Der französische Problemkomponist André Chéron, einer der berühmtesten Theoretiker des Endspiels, nannte diese
Stellung die "erste Hauptremisstellung" in Springerendspielen. Obwohl eine Seite einen Springer und einen Bauern mehr
besitzt, ist die Stellung nicht zu gewinnen, weil der gegnerische König das Eckfeld kontrolliert und sich dorthin
zurückziehen kann.
Der weiße Springer kann auch auf g5 oder f8 stehen, es ändert sich nichts. Sobald sich der weiße König nähert, um
seinen Bauern zu decken (Kg6) wird Schwarz patt gesetzt.
Wieso reicht der große Materialvorteil nicht zum Gewinn aus? Die Figur ist "unschuldig", sie steht aktiv, der zu weit
vorgerückte Bauer hat's versemmelt. Betrachten Sie das nachfolgende Beispiel und schon wird eine wichtige Faustregel
nachvollziebar:
Weiß am Zug – Gewinn
Mit dem Randbauern auf der sechsten Reihe (oder fünften, vierten usw.) kann Schwarz sich
nicht ins Patt retten, der König pendelt zwischen h8 und g8, bis Weiß ihm mit dem Springer den Zugang zu h8 verwehrt.
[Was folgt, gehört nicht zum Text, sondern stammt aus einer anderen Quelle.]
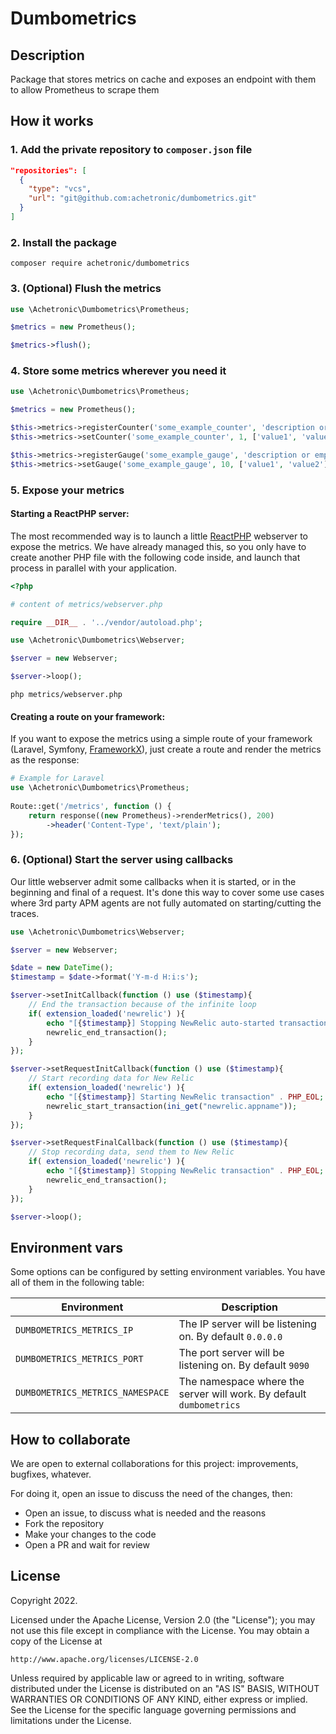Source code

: # Dumbometrics

## Description
Package that stores metrics on cache and exposes an endpoint with them 
to allow Prometheus to scrape them

## How it works

### 1. Add the private repository to `composer.json` file

```json
"repositories": [
  {
    "type": "vcs",
    "url": "git@github.com:achetronic/dumbometrics.git"
  }
]
```

### 2. Install the package

```console
composer require achetronic/dumbometrics
```

### 3. (Optional) Flush the metrics

```php
use \Achetronic\Dumbometrics\Prometheus;

$metrics = new Prometheus();

$metrics->flush();
```

### 4. Store some metrics wherever you need it

```php
use \Achetronic\Dumbometrics\Prometheus;

$metrics = new Prometheus();

$this->metrics->registerCounter('some_example_counter', 'description or empty', ['label1', 'label2']);
$this->metrics->setCounter('some_example_counter', 1, ['value1', 'value2']);

$this->metrics->registerGauge('some_example_gauge', 'description or empty', ['label1', 'label2']);
$this->metrics->setGauge('some_example_gauge', 10, ['value1', 'value2']);
```

### 5. Expose your metrics

#### **Starting a ReactPHP server:**

The most recommended way is to launch a little [ReactPHP] webserver to expose the metrics. 
We have already managed this, so you only have to create another PHP file with the following code inside, 
and launch that process in parallel with your application.

```php
<?php

# content of metrics/webserver.php

require __DIR__ . '../vendor/autoload.php';

use \Achetronic\Dumbometrics\Webserver;

$server = new Webserver;

$server->loop();
```

```console
php metrics/webserver.php
```

#### **Creating a route on your framework:**

If you want to expose the metrics using a simple route of your framework (Laravel, Symfony, [FrameworkX]), just create
a route and render the metrics as the response:

```php
# Example for Laravel
use \Achetronic\Dumbometrics\Prometheus;
 
Route::get('/metrics', function () {
    return response((new Prometheus)->renderMetrics(), 200)
        ->header('Content-Type', 'text/plain');
});
```

### 6. (Optional) Start the server using callbacks

Our little webserver admit some callbacks when it is started, or in the beginning and final of a request. 
It's done this way to cover some use cases where 3rd party APM agents are not fully automated on starting/cutting 
the traces.

```php
use \Achetronic\Dumbometrics\Webserver;

$server = new Webserver;

$date = new DateTime();
$timestamp = $date->format('Y-m-d H:i:s');

$server->setInitCallback(function () use ($timestamp){
    // End the transaction because of the infinite loop
    if( extension_loaded('newrelic') ){
        echo "[{$timestamp}] Stopping NewRelic auto-started transaction" . PHP_EOL;
        newrelic_end_transaction();
    }
});

$server->setRequestInitCallback(function () use ($timestamp){
    // Start recording data for New Relic
    if( extension_loaded('newrelic') ){
        echo "[{$timestamp}] Starting NewRelic transaction" . PHP_EOL;
        newrelic_start_transaction(ini_get("newrelic.appname"));
    }
});

$server->setRequestFinalCallback(function () use ($timestamp){
    // Stop recording data, send them to New Relic
    if( extension_loaded('newrelic') ){
        echo "[{$timestamp}] Stopping NewRelic transaction" . PHP_EOL;
        newrelic_end_transaction();
    }
});

$server->loop();
```

## Environment vars

Some options can be configured by setting environment variables. 
You have all of them in the following table:

| Environment                      | Description                                                         |
|----------------------------------|---------------------------------------------------------------------|
| `DUMBOMETRICS_METRICS_IP`        | The IP server will be listening on. By default `0.0.0.0`            |
| `DUMBOMETRICS_METRICS_PORT`      | The port server will be listening on. By default `9090`             |
| `DUMBOMETRICS_METRICS_NAMESPACE` | The namespace where the server will work. By default `dumbometrics` |

## How to collaborate

We are open to external collaborations for this project: improvements, bugfixes, whatever.

For doing it, open an issue to discuss the need of the changes, then:

- Open an issue, to discuss what is needed and the reasons
- Fork the repository
- Make your changes to the code
- Open a PR and wait for review

## License

Copyright 2022.

Licensed under the Apache License, Version 2.0 (the "License");
you may not use this file except in compliance with the License.
You may obtain a copy of the License at

    http://www.apache.org/licenses/LICENSE-2.0

Unless required by applicable law or agreed to in writing, software
distributed under the License is distributed on an "AS IS" BASIS,
WITHOUT WARRANTIES OR CONDITIONS OF ANY KIND, either express or implied.
See the License for the specific language governing permissions and
limitations under the License.

[//]: #

[ReactPHP]: <https://reactphp.org/>
[FrameworkX]: <https://framework-x.org/>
Der Anziehende darf seinen Randbauern nicht vorziehen, dies ergäbe nach …Kg7 wieder die Remisstellung des zweiten
Diagramms, er kann aber umgruppieren und eine Standard-Gewinnstellung erreichen: 1. Sg4 Auch ein anderer Anfangszug
ist möglich, wichtig ist allein, dass das Ziel - das Feld f7 - erreicht wird. …Kh7 2. Kg5 Kh8 Keinen Unterschied
macht 2. …Kg8 wegen 3. Kg6 Kh8 4. Se5 Kg8 5. h7+ Kf8 (5. …Kh8 6. Sf7 matt) 6. h8D+. 3. Kg6 Kg8 4. Se5
Wegen der vorhandenen Möglichkeit Sf7+ wird sich der schwarze König nicht in die Ecke retten können. Dies ist die
Standardgewinnstellung in dem Endspiel dieses Typus. Weiß gewinnt nach 4. …Kf8 5. h7 oder nach 4. …Kh8 5. Sf7+ Der
König wird aus der Ecke vertrieben, damit nach 5. …Kg8 der Bauer nachsetzen kann: 6. h7+ Kf8 7. h8D+ Ke7
8. Dd8+ Ke6 9. Dd6 matt.
Faustregel: In solchen Endspielen nicht zu früh den Bauern auf die siebte Reihe vorschieben!
Im folgenden Beispiel ist die Lage genau anders herum:
I. Weiß am Zug – remis
In dieser Situation, nach Chéron die "zweite Hauptremisstellung", kann Weiß am Zug nicht gewinnen. Zunächst erscheint
ein Remis unwahrscheinlich, Weiß hat ja eine Figur und einen Bauer mehr und in der Ecke steht der eigene und nicht
etwa der gegnerische König, also scheiden Patt-Motive aus. Doch nach einer beliebigen Annäherung, etwa 1. Sb3 Kf7
2.Sd4 Kf8 3. Se6+ Kf7 4. Sg5+ Kf8 kommen erste Zweifel auf, die der Gewissheit weichen, ein Sieg ist nicht möglich.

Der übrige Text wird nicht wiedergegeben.